We need a stupidest quote section for comments like this. I now live in Tasmania. I work 6 maybe 7 days a week. During DST i can get a paddle and or fish in after work, other days take the dogs for a big walk in daylight, take the bike for a ride and generally feel like i have a life of leisure i don't really have. We have an extra hour of daylight during the time of the year when we can enjoy the outdoors. What a stupid idea.


----------



## Scott (Aug 29, 2005)

indiedog said:


> Scott said:
> 
> 
> > indiedog said:
> ...


So then, rather than deride us Tasmanian simpletons in your condescending manner, how about you explain your justification that the Southern states particularly Tasmania don't need DST.


----------



## Scott (Aug 29, 2005)

It may have been this comment "Take a bex and enjoy your DST, it's not helping you relax by the look of it." Please explain your justification for your previous southen states do not require DST comment? I can honestly say i am interested in your reasons. I having only ever lived in NSW or Tas, have never before met someone against the principles of DST. Given that the obvious majority enjoy it what is the problem with it i in your opinion I wonder?


----------



## unkeyherb (Aug 22, 2012)

It's shit!!!


----------



## Barrabundy (Sep 29, 2008)

For a farmer time is just a number on a clock. Tomorrow morning I'm getting up a couple of hours before the sun to get some spraying done. It won't matter what numbers the clock shows me, so long as I wake up when me alarm goes its all good.

As for marrying cousins, you say it like it's a bad thing.

With GPS enabled phones these days no one even needs to worry about actually making the adjustment.


----------



## clarkey (Jan 13, 2009)

leftieant said:


> And for those without DST, how is it back there in 1954?


It's good,can get a good surf in before work and be on the job by 7,normally to blowy in the afternoons.
As for 1954 I wish,if only we still had cars like that.


----------



## Duggo (Dec 29, 2012)

Does this argument take place every year?

Having lived in both western and central western Queensland the thought of an extra hour of sunlight in the evening is abhorrant. The best part of the day is when it is cool, this is generally the morning period, not exclusively but close to it. All we wanted to do in the evening was get out of the stinking heat and go to the pub, another hour of the heat wasn't beneficial.

With or without daylight savings, there is still the same amount of sunlight on your part of Australia, to me its how you best utilise it. Is there something wrong with getting up early and utilising the early sunrise? No more than making the most of a splendid twilight period.


----------



## Streetkid (Dec 13, 2011)

> Duggo wrote
> With or without daylight savings, there is still the same amount of sunlight on your part of Australia, to me its how you best utilise it. Is there something wrong with getting up early and utilising the early sunrise?
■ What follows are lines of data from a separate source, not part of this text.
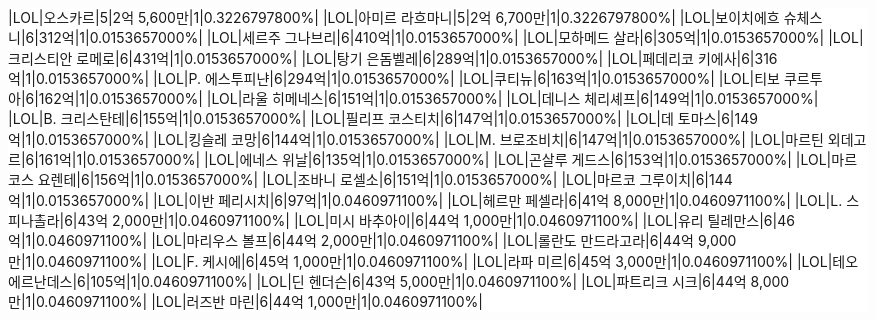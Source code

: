 |LOL|오스카르|5|2억 5,600만|1|0.3226797800%|
|LOL|아미르 라흐마니|5|2억 6,700만|1|0.3226797800%|
|LOL|보이치에흐 슈체스니|6|312억|1|0.0153657000%|
|LOL|세르주 그나브리|6|410억|1|0.0153657000%|
|LOL|모하메드 살라|6|305억|1|0.0153657000%|
|LOL|크리스티안 로메로|6|431억|1|0.0153657000%|
|LOL|탕기 은돔벨레|6|289억|1|0.0153657000%|
|LOL|페데리코 키에사|6|316억|1|0.0153657000%|
|LOL|P. 에스투피냔|6|294억|1|0.0153657000%|
|LOL|쿠티뉴|6|163억|1|0.0153657000%|
|LOL|티보 쿠르투아|6|162억|1|0.0153657000%|
|LOL|라울 히메네스|6|151억|1|0.0153657000%|
|LOL|데니스 체리셰프|6|149억|1|0.0153657000%|
|LOL|B. 크리스탄테|6|155억|1|0.0153657000%|
|LOL|필리프 코스티치|6|147억|1|0.0153657000%|
|LOL|데 토마스|6|149억|1|0.0153657000%|
|LOL|킹슬레 코망|6|144억|1|0.0153657000%|
|LOL|M. 브로조비치|6|147억|1|0.0153657000%|
|LOL|마르틴 외데고르|6|161억|1|0.0153657000%|
|LOL|에네스 위날|6|135억|1|0.0153657000%|
|LOL|곤살루 게드스|6|153억|1|0.0153657000%|
|LOL|마르코스 요렌테|6|156억|1|0.0153657000%|
|LOL|조바니 로셀소|6|151억|1|0.0153657000%|
|LOL|마르코 그루이치|6|144억|1|0.0153657000%|
|LOL|이반 페리시치|6|97억|1|0.0460971100%|
|LOL|헤르만 페셀라|6|41억 8,000만|1|0.0460971100%|
|LOL|L. 스피나촐라|6|43억 2,000만|1|0.0460971100%|
|LOL|미시 바추아이|6|44억 1,000만|1|0.0460971100%|
|LOL|유리 틸레만스|6|46억|1|0.0460971100%|
|LOL|마리우스 볼프|6|44억 2,000만|1|0.0460971100%|
|LOL|롤란도 만드라고라|6|44억 9,000만|1|0.0460971100%|
|LOL|F. 케시에|6|45억 1,000만|1|0.0460971100%|
|LOL|라파 미르|6|45억 3,000만|1|0.0460971100%|
|LOL|테오 에르난데스|6|105억|1|0.0460971100%|
|LOL|딘 헨더슨|6|43억 5,000만|1|0.0460971100%|
|LOL|파트리크 시크|6|44억 8,000만|1|0.0460971100%|
|LOL|러즈반 마린|6|44억 1,000만|1|0.0460971100%|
No more than making the most of a splendid twilight period.


Exactly, If daylight is so precious to you.


----------



## Ado (Mar 31, 2008)

Duggo said:


> With or without daylight savings, there is still the same amount of sunlight on your part of Australia, to me its how you best utilise it. Is there something wrong with getting up early and utilising the early sunrise?


If you have children then yes there is a big difference. Morning is spent getting them up, fed, dressed and off to school. I can do something with them in the evening. Also, they tend to wake up at first light. If that's at 4:30 then I'm going to be grumpy.

There are many people on both sides of the argumewnt making blanket statements on here that show a lack of empathy.

When I was single, climbing at Mt Arapiles (western victoria) was great. There was time for an after dinner climb with some light still available at 10:30pm. Perfect.

If I was a farmer it would be different as the natural time would be out of sync with business time (shops, trades and school). That could cut an hour out of my tight business schedule.


----------



## Barrabundy (Sep 29, 2008)

Ado, you mentioned what is probably my only gripe with daylight savings and that is that businesses shut an hour earlier at the end of the day. That end of the day is sometimes important in getting work sort in preparation for an early start the next day. Easier to fix something the afternoon before and get a clean start rather than try fix it on the start of a new day.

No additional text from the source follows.